(Dataset entries)
+--

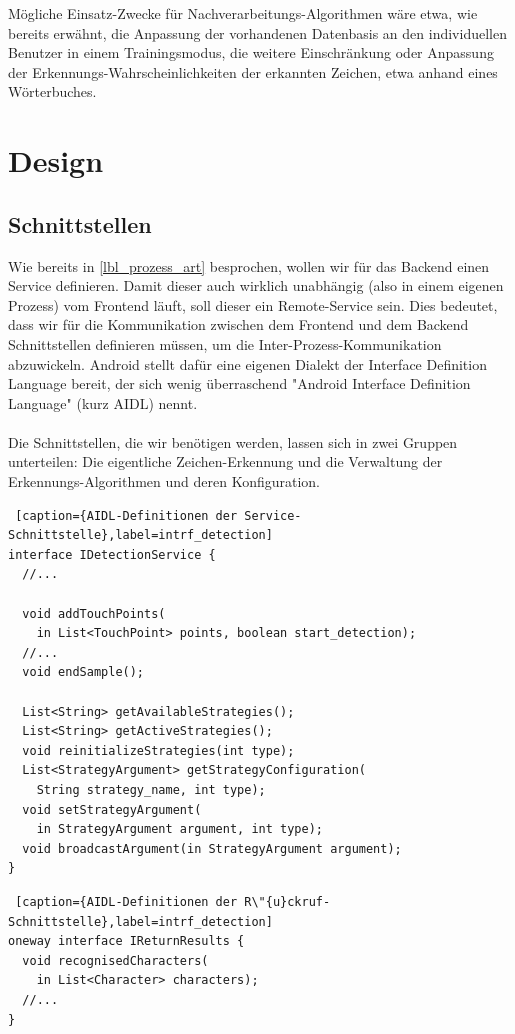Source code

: Mögliche Einsatz-Zwecke für Nachverarbeitungs-Algorithmen wäre etwa, wie bereits erwähnt, die Anpassung der vorhandenen Datenbasis an den individuellen Benutzer in einem Trainingsmodus, die weitere Einschränkung oder Anpassung der Erkennungs-Wahrscheinlichkeiten der erkannten Zeichen, etwa anhand eines Wörterbuches.

\section{Design}

\subsection{Schnittstellen}

Wie bereits in \ref{lbl_prozess_art} besprochen, wollen wir für das Backend einen Service definieren. Damit dieser auch wirklich unabhängig (also in einem eigenen Prozess) vom Frontend läuft, soll dieser ein Remote-Service sein. Dies bedeutet, dass wir für die Kommunikation zwischen dem Frontend und dem Backend Schnittstellen definieren müssen, um die Inter-Prozess-Kommunikation abzuwickeln. Android stellt dafür eine eigenen Dialekt der Interface Definition Language bereit, der sich wenig überraschend "Android Interface Definition Language" (kurz AIDL) nennt.\\
\\
Die Schnittstellen, die wir benötigen werden, lassen sich in zwei Gruppen unterteilen: Die eigentliche Zeichen-Erkennung und die Verwaltung der Erkennungs-Algorithmen und deren Konfiguration.\\

\begin{lstlisting} [caption={AIDL-Definitionen der Service-Schnittstelle},label=intrf_detection]
interface IDetectionService {
  //...

  void addTouchPoints(
    in List<TouchPoint> points, boolean start_detection);
  //...
  void endSample();

  List<String> getAvailableStrategies();
  List<String> getActiveStrategies();
  void reinitializeStrategies(int type);
  List<StrategyArgument> getStrategyConfiguration(
    String strategy_name, int type);
  void setStrategyArgument(
    in StrategyArgument argument, int type);
  void broadcastArgument(in StrategyArgument argument);
}
\end{lstlisting}
\newpage
\begin{lstlisting} [caption={AIDL-Definitionen der R\"{u}ckruf-Schnittstelle},label=intrf_detection]
oneway interface IReturnResults {
  void recognisedCharacters(
    in List<Character> characters);
  //...
}
\end{lstlisting}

+--

• [YOUR ASSIGNMENT]
If a line in the data above holds the string "void", report that line.

• [COMPLETED TASK]
  void addTouchPoints(
  void endSample();
  void reinitializeStrategies(int type);
  void setStrategyArgument(
  void broadcastArgument(in StrategyArgument argument);
  void recognisedCharacters(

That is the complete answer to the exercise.